Thailand on Thursday (8 December) announced to hold fresh peace talks with its Muslim separatists in Malaysia next week. This comes after earlier round of talks ended with no breakthrough.
Thai provinces of Yala, Pattani and Narathiwat have seen attacks amid faltering peace talks between Thailand's government and separatists.
"Next week a small team will travel to Malaysia to talk to groups who have different opinions in order to discuss 'safety zones'," General Aksara Kerdpol, the Thai government's lead negotiator, told Reuters.
"Our goal is to minimize losses and violence. Talks right now are at the trust-building stage and these safety zones are one way of building this trust."

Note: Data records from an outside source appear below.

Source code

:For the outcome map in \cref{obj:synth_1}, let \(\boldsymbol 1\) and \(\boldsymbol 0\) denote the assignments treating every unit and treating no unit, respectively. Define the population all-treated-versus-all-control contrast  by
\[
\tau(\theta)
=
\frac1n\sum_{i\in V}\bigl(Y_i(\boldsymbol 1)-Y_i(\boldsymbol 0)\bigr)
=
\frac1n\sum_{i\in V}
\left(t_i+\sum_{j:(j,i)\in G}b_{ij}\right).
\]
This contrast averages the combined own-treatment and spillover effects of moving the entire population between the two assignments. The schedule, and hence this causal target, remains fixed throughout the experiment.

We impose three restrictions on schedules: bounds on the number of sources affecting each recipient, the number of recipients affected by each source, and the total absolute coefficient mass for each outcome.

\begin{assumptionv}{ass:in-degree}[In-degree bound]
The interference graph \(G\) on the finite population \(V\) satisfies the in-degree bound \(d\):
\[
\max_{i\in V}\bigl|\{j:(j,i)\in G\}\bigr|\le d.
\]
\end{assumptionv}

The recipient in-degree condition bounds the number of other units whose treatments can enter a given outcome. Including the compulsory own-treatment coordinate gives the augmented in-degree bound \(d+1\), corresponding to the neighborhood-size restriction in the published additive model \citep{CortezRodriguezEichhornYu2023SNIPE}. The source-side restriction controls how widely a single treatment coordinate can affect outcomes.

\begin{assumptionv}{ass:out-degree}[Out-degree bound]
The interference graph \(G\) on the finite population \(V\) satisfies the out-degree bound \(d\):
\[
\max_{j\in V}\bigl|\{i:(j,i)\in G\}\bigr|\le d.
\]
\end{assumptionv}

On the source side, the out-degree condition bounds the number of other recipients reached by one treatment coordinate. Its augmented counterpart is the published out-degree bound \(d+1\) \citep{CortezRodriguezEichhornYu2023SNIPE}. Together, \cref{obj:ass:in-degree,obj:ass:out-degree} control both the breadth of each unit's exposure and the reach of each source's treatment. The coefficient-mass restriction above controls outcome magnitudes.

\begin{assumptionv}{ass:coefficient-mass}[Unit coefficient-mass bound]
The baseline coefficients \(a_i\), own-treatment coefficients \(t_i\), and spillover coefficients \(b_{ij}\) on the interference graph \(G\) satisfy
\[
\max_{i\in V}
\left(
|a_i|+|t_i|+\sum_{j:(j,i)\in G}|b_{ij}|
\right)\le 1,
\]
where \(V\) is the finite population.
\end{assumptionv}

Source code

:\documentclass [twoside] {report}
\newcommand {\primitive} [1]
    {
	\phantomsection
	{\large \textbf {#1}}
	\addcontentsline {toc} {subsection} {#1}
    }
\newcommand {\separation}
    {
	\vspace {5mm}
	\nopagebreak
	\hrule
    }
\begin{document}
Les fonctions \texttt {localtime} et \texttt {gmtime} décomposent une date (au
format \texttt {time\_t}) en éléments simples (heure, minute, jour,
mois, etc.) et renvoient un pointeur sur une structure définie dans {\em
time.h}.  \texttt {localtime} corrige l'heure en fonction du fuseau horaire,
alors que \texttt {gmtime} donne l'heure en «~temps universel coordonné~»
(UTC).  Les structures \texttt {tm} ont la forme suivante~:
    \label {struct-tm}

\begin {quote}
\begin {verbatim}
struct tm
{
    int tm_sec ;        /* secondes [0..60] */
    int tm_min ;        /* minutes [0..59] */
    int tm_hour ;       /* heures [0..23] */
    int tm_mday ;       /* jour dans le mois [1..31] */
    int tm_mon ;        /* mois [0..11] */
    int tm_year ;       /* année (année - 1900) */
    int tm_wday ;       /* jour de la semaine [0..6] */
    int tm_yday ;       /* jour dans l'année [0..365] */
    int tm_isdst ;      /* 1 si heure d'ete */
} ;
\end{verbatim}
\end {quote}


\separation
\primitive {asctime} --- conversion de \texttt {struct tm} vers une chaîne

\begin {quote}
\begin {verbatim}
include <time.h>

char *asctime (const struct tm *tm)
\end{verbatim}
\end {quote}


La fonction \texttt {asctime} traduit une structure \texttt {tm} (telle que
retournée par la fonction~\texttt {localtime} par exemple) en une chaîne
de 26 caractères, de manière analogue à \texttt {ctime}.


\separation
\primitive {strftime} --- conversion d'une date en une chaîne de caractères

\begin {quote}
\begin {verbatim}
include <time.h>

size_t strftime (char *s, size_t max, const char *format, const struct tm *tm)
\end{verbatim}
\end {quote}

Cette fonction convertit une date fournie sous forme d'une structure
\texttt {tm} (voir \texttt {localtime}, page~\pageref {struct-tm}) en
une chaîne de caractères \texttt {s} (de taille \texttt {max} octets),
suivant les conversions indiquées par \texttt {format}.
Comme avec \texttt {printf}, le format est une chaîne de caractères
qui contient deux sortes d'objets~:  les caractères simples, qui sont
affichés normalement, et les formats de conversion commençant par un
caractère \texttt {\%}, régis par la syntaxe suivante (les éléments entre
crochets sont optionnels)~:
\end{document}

According to the Thai military, the 'safety zones' that Aksara referred would be an area where insurgency-related fighting is out of bounds. However, it is not clear how many such zones would be identified in each province.
Rebels in the far south Muslim-majority provinces in the tourist nation have been accused of waging a decade-old insurgency. A series of attacks flared since 2004 have reportedly killed more than 6,500 people.
The peace efforts first began in 2013 under a civilian government when Yingluck Shinawatra was the prime minister. However, it was stalled since the military threw her out of office following a coup in 2014. The junta government held a round of talks in September but it reached a deadlock.
The government has been calling the separatist to end the violence. The junta in the Buddhism-majority nation has been heavily accused by the ethnic Muslim minorities of willing to accommodate them. It is has been reported that ethnic Pattani Malays in Thailand were being seen as Thai Muslims with no language rights or other forms of cultural recognition, one of the reasons for them to complain about the bureaucracy neglecting them.